A growing blind spot: Are HR professionals sidelining experienced employees?
- Josephine Tan

Despite a widespread skills shortage, a concerning number of employers in Australia are increasingly viewing employees in their early 50s as “older,” according to a new report from the Australian HR Institute (AHRI) and the Australian Human Rights Commission.
The fifth national survey, titled Older and Younger Workers: What Do Employers Think?, found a shift in perception. Almost a quarter (24%) of HR professionals now classify employees aged 51 to 55 as “older,” a significant jump from just 10% in 2023. This change in attitude comes at a time when more than half of employers (55%) are struggling to fill job vacancies.
The report revealed a clear disconnect. Even with open roles, many employers are hesitant to hire experienced professionals. Only 56% are open to hiring employees aged 50 to 64 “to a large extent,” and this drops to just 28% for those aged 65 and over. A startling 18% of respondents said they would not hire this age group at all.
The report also highlighted a similar hesitation to hire younger talent, with only 41% of respondents open to recruiting jobseekers aged 15 to 24 “to a large extent.”
Sarah McCann-Bartlett, CEO of AHRI, said, “Our research found some workplaces are hesitant to employ employees over the age of 50, before they are even close to retirement age, or under 24 – including Gen Z’s digital natives.” This sentiment is supported by the data, with one in five HR professionals admitting that their recruitment practices negatively impact older employees, and 23% saying the same about younger employees.
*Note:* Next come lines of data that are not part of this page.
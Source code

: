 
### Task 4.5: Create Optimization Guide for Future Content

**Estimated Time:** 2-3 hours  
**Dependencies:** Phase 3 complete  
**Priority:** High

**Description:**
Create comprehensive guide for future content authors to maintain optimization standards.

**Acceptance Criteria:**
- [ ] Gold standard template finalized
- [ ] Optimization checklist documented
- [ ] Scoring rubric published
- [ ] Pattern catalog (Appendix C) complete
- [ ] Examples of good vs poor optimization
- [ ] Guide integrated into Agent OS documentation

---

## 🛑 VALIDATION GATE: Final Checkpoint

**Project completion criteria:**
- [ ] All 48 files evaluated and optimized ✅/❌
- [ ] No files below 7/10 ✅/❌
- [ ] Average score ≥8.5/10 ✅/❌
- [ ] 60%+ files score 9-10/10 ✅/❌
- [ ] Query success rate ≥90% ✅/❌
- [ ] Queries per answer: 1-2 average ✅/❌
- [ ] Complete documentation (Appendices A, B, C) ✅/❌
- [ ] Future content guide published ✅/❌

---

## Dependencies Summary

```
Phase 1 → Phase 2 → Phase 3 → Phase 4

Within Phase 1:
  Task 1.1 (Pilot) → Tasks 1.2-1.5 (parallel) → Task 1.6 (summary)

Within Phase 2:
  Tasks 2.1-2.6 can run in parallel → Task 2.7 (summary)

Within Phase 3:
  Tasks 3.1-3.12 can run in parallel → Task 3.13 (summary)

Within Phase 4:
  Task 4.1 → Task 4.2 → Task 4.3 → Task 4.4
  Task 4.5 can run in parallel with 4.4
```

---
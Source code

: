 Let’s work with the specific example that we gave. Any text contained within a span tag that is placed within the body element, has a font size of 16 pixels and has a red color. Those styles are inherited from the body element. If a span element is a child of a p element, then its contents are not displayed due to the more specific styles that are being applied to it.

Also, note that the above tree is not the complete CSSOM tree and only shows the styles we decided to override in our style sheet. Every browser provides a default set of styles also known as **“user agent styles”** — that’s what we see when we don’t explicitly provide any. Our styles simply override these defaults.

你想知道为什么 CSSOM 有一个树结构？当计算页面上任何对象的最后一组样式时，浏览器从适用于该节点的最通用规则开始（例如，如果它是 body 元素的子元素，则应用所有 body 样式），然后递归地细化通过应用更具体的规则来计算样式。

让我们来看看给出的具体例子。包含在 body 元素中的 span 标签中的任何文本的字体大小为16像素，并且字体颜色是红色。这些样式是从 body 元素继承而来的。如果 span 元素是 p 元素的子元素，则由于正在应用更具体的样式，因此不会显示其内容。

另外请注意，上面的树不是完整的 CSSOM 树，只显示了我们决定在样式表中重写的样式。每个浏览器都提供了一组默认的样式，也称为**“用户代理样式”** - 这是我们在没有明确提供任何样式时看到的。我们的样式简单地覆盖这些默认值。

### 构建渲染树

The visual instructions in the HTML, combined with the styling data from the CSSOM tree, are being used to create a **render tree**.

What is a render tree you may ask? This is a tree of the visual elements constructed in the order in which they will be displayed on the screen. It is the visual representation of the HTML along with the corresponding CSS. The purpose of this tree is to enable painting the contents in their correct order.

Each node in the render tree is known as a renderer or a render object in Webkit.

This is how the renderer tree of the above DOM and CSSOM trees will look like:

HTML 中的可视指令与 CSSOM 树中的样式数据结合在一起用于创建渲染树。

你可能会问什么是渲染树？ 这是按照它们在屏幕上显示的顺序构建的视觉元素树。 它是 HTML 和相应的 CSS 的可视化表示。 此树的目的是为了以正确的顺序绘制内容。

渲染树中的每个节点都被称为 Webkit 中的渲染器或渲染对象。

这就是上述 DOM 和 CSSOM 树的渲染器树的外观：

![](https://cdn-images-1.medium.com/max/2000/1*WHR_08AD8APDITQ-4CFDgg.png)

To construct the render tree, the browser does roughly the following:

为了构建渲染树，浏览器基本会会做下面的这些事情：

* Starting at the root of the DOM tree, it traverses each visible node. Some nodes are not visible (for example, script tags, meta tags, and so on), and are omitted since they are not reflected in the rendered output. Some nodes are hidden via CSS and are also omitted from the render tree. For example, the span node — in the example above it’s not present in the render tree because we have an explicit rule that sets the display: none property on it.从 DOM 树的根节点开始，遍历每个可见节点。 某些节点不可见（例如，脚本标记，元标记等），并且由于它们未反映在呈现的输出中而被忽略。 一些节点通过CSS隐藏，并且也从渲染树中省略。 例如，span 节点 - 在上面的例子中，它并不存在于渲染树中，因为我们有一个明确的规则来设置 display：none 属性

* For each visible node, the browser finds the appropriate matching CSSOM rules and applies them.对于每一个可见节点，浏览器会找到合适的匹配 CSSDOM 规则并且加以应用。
“In a tight labour market, there is a clear economic imperative to tap into the full potential of the available labour pool, and that means building inclusive practices that support employees at every stage of their careers,” McCann-Bartlett added.
The survey also exposed persistent age-based assumptions. While older employees were rated highly for loyalty (74%) and reliability (64%), they were rated poorly for their technology skills and career ambition. Only 1% of respondents believed older employees had superior tech skills.
READ MORE: Reimagining ageing: How HR leaders can foster intergenerational connection at work
Conversely, younger employees were rated as more tech-savvy and energetic, but scored low on reliability (1%), loyalty (2%), and the ability to handle stress (2%). This bias comes at a cost as nearly 60% of employers reported losing key skills when older employees departed, yet only 13% consistently capture that knowledge before they leave.
“What we’re seeing is bias at both ends of the age range. Sadly this undermines diversity of thought and productivity,” said Robert Fitzgerald, Age Discrimination Commissioner at the Australian Human Rights Commission.
Yet, there are signs of progress. Employers are increasingly offering flexible work arrangements (FWAs) to support an age-diverse workforce, with 72% now doing so—up from 49% in 2021. Flexible work topped the list of what employees say will keep them in the workforce longer, with 80% citing it as a key factor.
Retention strategies are also evolving in response to economic pressures. The importance of higher wages as a motivator jumped from 0% in 2023 to 48% in this year’s report, the highest since the survey began in 2014. Coaching and mentoring opportunities (38%) and access to training and development (36%) are also gaining traction as retention levers.
“If we want to fill our skills gaps and improve productivity, we need to shift from age-based assumptions to evidence-based strategies. That means designing jobs that keep people engaged across the lifecycle, using emerging techniques to attract and retain different generations and building workplace cultures where no one is written off because of the year they were born,” concluded McCann-Bartlett.